Locate each line in the records containing "saved". Copy it.

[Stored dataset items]
::::::::::
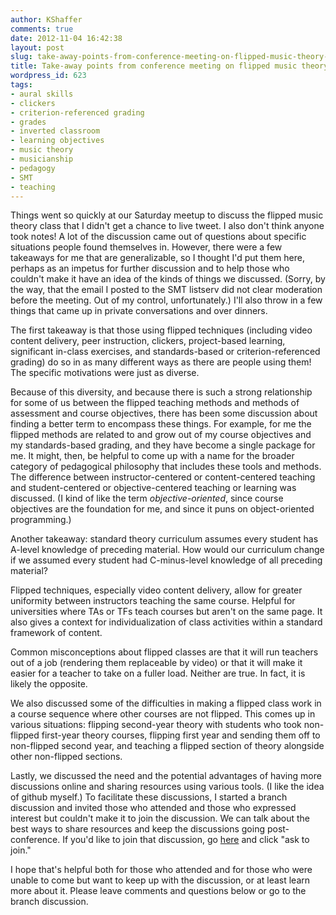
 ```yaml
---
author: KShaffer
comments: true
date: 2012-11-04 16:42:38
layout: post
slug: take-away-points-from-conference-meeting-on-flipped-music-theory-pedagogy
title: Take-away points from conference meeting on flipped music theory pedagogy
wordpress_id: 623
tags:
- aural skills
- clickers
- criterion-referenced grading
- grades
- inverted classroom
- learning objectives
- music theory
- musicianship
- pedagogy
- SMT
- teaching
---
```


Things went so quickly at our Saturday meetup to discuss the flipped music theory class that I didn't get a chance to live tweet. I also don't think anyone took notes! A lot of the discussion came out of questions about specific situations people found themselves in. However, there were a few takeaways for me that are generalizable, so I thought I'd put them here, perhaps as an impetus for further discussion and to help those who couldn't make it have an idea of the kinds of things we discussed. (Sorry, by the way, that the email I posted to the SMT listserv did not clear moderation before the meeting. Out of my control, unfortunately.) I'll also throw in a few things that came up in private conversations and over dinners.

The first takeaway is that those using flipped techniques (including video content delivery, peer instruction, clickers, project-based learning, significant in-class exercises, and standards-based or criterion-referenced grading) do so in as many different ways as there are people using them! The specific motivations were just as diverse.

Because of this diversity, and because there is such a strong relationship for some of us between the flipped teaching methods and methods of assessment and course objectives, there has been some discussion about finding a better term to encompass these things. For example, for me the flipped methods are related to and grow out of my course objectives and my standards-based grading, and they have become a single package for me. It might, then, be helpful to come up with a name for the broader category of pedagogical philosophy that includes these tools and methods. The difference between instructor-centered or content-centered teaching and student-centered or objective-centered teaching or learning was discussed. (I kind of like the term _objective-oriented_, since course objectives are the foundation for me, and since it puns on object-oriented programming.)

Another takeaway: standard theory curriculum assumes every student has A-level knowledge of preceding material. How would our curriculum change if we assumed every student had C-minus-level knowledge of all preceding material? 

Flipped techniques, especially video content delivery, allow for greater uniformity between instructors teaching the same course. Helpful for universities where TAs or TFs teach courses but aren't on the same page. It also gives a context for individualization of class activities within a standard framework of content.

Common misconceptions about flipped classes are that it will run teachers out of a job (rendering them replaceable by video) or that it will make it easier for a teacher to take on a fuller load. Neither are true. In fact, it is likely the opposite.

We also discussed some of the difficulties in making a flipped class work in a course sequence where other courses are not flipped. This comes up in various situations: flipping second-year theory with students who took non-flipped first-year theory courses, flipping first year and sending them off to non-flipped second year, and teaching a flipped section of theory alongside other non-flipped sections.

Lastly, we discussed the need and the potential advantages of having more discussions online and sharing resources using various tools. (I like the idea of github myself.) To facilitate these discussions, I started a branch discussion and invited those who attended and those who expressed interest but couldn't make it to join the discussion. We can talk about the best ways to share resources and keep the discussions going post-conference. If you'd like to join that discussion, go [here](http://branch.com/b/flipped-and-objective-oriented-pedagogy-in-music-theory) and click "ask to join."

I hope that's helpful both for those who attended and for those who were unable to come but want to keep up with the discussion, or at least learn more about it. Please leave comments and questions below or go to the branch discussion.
::::::::::
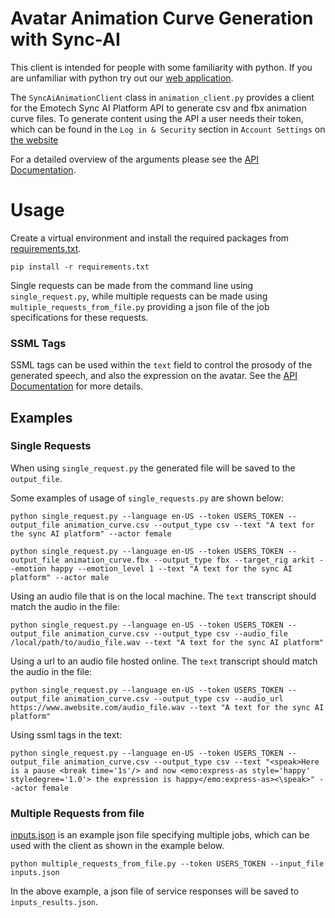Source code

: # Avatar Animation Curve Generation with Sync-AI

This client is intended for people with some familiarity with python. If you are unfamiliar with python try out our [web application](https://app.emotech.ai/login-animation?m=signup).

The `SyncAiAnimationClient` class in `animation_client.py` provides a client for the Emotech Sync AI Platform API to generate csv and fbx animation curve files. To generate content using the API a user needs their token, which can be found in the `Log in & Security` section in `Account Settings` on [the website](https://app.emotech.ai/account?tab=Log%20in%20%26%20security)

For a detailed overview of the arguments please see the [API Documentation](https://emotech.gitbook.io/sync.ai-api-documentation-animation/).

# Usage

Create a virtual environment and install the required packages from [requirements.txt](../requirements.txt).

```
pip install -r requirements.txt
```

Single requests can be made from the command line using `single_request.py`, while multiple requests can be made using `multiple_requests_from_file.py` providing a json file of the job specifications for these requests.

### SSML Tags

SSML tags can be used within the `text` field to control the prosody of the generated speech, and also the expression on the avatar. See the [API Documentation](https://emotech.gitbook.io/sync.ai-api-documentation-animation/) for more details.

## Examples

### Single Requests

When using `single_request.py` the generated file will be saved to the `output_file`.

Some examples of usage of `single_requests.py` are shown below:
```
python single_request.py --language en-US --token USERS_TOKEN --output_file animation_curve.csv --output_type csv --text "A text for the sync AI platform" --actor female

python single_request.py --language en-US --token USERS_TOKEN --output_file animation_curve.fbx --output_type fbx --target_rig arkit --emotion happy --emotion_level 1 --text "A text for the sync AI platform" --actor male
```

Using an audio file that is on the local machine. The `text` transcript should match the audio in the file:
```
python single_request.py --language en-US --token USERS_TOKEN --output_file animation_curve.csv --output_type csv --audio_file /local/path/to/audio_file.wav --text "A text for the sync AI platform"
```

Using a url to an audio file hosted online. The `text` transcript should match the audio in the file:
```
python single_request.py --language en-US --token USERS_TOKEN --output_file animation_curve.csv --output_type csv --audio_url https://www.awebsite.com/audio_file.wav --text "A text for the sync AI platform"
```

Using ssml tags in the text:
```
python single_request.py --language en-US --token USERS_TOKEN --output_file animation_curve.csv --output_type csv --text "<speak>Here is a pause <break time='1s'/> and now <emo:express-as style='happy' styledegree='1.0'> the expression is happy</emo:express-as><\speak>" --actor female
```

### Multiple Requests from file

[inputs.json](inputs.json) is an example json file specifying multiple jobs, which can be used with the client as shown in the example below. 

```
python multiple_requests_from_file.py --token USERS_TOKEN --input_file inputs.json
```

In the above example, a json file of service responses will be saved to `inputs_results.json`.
::::::::::
• _Response below_
When using `single_request.py` the generated file will be saved to the `output_file`.
In the above example, a json file of service responses will be saved to `inputs_results.json`.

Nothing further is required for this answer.